-
Notifications
You must be signed in to change notification settings - Fork 328
feat: Add conditional workspace checkout to detection job for patch context #23191
Description
Background
The Detection Job runs as a separate GitHub Actions job after the Agent job completes. Its purpose is to analyze what the agent was asked to do, what it declared it did, and what it actually changed in code. Currently, it operates only on three artifact files downloaded from the agent job:
| File | What it represents |
|---|---|
prompt.txt |
What the agent was asked to do |
agent_output.json |
What the agent declared it did (structured actions) |
aw-*.patch |
What the agent actually changed in code (present if changes were made) |
The detection job runs on a fresh runner with no repository checkout.
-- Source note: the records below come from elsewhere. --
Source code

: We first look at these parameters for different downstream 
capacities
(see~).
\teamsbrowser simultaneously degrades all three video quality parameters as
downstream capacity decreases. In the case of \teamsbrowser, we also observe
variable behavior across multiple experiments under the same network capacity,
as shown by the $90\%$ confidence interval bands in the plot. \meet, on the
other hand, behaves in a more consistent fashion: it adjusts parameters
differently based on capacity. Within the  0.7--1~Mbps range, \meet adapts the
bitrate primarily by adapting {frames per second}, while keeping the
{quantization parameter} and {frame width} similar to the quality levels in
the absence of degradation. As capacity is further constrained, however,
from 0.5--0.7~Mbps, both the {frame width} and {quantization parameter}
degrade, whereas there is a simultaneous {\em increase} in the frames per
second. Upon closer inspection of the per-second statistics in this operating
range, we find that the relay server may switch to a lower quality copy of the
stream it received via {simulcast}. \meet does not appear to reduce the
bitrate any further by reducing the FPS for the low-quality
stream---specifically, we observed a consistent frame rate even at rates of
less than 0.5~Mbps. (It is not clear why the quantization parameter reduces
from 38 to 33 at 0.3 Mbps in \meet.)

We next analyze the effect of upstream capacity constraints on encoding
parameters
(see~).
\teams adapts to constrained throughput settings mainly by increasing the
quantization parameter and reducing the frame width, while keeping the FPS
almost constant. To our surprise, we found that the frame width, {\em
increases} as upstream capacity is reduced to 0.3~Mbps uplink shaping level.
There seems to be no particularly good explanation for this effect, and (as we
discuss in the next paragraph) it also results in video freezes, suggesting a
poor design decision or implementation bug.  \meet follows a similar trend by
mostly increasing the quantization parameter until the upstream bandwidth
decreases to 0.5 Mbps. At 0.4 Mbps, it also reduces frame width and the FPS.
This means when a patch is present, the detection engine sees code changes entirely without context — it cannot see the surrounding codebase, existing patterns, imported modules, project structure, or how the changed code fits into the larger system.
Problem
When a patch is provided (has_patch == 'true'), the detection engine must judge whether changes are malicious — e.g. suspicious web service calls, backdoors, encoded strings, or newly introduced dependencies — but it has no access to:
- The surrounding source files that the patch modifies
- Existing code patterns (to distinguish novel vs. already-established patterns)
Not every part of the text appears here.